◆ ASSIGNMENT
Type out every line below exactly as it reads.

◆ TASK DATA
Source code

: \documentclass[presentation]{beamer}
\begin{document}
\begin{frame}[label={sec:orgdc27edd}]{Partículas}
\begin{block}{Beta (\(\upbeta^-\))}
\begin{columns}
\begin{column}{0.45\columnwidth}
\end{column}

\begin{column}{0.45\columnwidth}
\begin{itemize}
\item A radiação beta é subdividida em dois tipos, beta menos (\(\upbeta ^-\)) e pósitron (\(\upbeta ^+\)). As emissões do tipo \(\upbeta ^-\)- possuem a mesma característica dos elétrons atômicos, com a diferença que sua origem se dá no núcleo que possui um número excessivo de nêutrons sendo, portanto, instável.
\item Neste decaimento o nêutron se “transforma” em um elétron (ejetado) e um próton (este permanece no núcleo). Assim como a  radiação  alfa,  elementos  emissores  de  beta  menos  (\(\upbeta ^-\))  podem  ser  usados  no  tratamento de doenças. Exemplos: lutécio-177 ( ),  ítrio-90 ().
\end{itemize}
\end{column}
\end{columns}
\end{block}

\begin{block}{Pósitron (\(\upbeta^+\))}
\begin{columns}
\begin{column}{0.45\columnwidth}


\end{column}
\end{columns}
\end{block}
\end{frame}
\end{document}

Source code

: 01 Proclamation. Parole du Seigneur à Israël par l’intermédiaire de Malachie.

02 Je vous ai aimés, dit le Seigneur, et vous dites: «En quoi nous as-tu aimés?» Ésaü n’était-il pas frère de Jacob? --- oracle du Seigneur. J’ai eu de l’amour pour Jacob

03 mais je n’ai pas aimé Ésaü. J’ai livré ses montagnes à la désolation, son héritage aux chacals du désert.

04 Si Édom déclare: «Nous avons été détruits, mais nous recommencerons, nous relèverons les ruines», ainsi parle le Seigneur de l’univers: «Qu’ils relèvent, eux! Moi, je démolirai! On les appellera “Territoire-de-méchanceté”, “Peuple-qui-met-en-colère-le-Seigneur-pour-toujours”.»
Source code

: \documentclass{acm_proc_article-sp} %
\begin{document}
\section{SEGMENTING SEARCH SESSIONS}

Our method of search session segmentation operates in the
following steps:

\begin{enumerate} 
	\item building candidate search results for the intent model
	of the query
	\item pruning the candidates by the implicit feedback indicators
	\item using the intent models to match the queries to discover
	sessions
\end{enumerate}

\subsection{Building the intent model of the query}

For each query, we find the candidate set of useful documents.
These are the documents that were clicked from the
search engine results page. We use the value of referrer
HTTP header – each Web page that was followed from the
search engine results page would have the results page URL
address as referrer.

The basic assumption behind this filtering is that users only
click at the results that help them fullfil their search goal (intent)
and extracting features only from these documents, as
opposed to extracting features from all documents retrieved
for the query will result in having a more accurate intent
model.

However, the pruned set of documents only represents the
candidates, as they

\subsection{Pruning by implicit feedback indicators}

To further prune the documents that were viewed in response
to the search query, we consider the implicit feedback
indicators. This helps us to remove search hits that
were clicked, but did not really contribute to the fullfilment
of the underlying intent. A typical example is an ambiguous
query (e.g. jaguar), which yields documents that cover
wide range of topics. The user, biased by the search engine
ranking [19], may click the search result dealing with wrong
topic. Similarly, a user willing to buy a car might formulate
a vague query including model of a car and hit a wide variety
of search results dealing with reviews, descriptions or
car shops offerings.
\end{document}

◆ RESPONSE AREA
Source code

: \documentclass[presentation]{beamer}
\begin{document}
\begin{frame}[label={sec:orgdc27edd}]{Partículas}
\begin{block}{Beta (\(\upbeta^-\))}
\begin{columns}
\begin{column}{0.45\columnwidth}
\end{column}

\begin{column}{0.45\columnwidth}
\begin{itemize}
\item A radiação beta é subdividida em dois tipos, beta menos (\(\upbeta ^-\)) e pósitron (\(\upbeta ^+\)). As emissões do tipo \(\upbeta ^-\)- possuem a mesma característica dos elétrons atômicos, com a diferença que sua origem se dá no núcleo que possui um número excessivo de nêutrons sendo, portanto, instável.
\item Neste decaimento o nêutron se “transforma” em um elétron (ejetado) e um próton (este permanece no núcleo). Assim como a  radiação  alfa,  elementos  emissores  de  beta  menos  (\(\upbeta ^-\))  podem  ser  usados  no  tratamento de doenças. Exemplos: lutécio-177 ( ),  ítrio-90 ().
\end{itemize}
\end{column}
\end{columns}
\end{block}

\begin{block}{Pósitron (\(\upbeta^+\))}
\begin{columns}
\begin{column}{0.45\columnwidth}


\end{column}
\end{columns}
\end{block}
\end{frame}
\end{document}

Source code

: 01 Proclamation. Parole du Seigneur à Israël par l’intermédiaire de Malachie.

02 Je vous ai aimés, dit le Seigneur, et vous dites: «En quoi nous as-tu aimés?» Ésaü n’était-il pas frère de Jacob? --- oracle du Seigneur. J’ai eu de l’amour pour Jacob

03 mais je n’ai pas aimé Ésaü. J’ai livré ses montagnes à la désolation, son héritage aux chacals du désert.

04 Si Édom déclare: «Nous avons été détruits, mais nous recommencerons, nous relèverons les ruines», ainsi parle le Seigneur de l’univers: «Qu’ils relèvent, eux! Moi, je démolirai! On les appellera “Territoire-de-méchanceté”, “Peuple-qui-met-en-colère-le-Seigneur-pour-toujours”.»
Source code

: \documentclass{acm_proc_article-sp} %
\begin{document}
\section{SEGMENTING SEARCH SESSIONS}

Our method of search session segmentation operates in the
following steps:

\begin{enumerate} 
	\item building candidate search results for the intent model
	of the query
	\item pruning the candidates by the implicit feedback indicators
	\item using the intent models to match the queries to discover
	sessions
\end{enumerate}

\subsection{Building the intent model of the query}

For each query, we find the candidate set of useful documents.
These are the documents that were clicked from the
search engine results page. We use the value of referrer
HTTP header – each Web page that was followed from the
search engine results page would have the results page URL
address as referrer.

The basic assumption behind this filtering is that users only
click at the results that help them fullfil their search goal (intent)
and extracting features only from these documents, as
opposed to extracting features from all documents retrieved
for the query will result in having a more accurate intent
model.

However, the pruned set of documents only represents the
candidates, as they

\subsection{Pruning by implicit feedback indicators}

To further prune the documents that were viewed in response
to the search query, we consider the implicit feedback
indicators. This helps us to remove search hits that
were clicked, but did not really contribute to the fullfilment
of the underlying intent. A typical example is an ambiguous
query (e.g. jaguar), which yields documents that cover
wide range of topics. The user, biased by the search engine
ranking [19], may click the search result dealing with wrong
topic. Similarly, a user willing to buy a car might formulate
a vague query including model of a car and hit a wide variety
of search results dealing with reviews, descriptions or
car shops offerings.
\end{document}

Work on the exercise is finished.